For the listing that follows, give again exactly the lines from the one with "### 📊 Dashboard Administrativo" to the one with "- Listagem e edição por painel", including both.

▸ **Supplied entries**
• • • • •

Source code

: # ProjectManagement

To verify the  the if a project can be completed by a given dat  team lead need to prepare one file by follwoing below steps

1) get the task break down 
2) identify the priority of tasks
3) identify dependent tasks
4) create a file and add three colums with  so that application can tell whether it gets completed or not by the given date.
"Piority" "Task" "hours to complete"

• • • • •

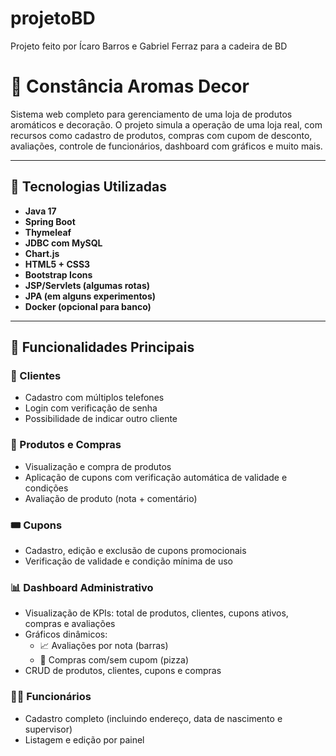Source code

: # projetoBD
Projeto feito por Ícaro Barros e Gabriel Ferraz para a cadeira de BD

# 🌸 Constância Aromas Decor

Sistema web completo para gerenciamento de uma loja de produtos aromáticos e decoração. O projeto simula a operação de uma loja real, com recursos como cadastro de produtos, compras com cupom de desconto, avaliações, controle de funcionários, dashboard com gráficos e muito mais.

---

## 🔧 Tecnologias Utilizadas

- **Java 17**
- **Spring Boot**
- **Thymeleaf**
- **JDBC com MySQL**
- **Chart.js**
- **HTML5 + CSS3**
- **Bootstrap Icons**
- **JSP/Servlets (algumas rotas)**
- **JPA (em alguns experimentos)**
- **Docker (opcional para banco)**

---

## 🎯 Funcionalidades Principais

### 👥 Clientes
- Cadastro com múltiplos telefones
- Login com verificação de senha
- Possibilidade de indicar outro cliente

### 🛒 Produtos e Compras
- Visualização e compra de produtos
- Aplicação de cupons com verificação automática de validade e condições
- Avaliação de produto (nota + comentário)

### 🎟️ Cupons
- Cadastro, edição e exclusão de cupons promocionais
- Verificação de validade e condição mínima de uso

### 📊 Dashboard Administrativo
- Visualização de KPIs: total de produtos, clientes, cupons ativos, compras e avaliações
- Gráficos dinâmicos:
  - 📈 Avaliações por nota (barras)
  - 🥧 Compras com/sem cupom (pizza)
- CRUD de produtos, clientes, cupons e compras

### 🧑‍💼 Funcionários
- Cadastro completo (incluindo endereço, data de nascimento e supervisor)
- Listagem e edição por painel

• • • • •

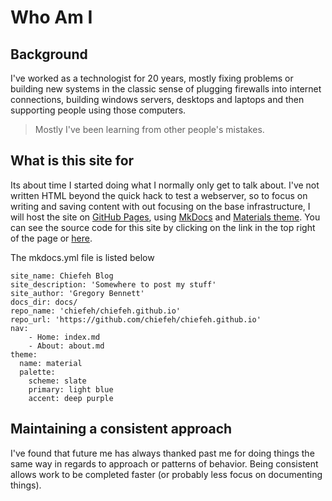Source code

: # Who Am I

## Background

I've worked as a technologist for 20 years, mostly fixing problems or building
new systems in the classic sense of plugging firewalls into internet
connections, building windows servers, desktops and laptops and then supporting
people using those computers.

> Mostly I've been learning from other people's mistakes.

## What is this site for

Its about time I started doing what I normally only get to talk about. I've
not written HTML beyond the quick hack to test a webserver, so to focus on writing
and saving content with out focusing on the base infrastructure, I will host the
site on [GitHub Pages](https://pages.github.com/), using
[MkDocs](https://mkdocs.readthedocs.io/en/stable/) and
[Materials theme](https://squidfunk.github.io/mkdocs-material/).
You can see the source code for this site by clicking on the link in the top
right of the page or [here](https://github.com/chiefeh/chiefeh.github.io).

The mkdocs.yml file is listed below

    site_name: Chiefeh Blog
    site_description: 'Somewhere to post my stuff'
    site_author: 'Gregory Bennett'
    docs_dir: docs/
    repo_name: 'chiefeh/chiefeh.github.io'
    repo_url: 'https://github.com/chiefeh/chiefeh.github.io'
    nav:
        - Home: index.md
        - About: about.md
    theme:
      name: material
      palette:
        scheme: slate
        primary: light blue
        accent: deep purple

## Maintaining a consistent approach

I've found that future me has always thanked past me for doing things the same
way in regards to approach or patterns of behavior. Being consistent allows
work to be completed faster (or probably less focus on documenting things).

• • • • •

▸ **Solution**
### 📊 Dashboard Administrativo
- Visualização de KPIs: total de produtos, clientes, cupons ativos, compras e avaliações
- Gráficos dinâmicos:
  - 📈 Avaliações por nota (barras)
  - 🥧 Compras com/sem cupom (pizza)
- CRUD de produtos, clientes, cupons e compras

### 🧑‍💼 Funcionários
- Cadastro completo (incluindo endereço, data de nascimento e supervisor)
- Listagem e edição por painel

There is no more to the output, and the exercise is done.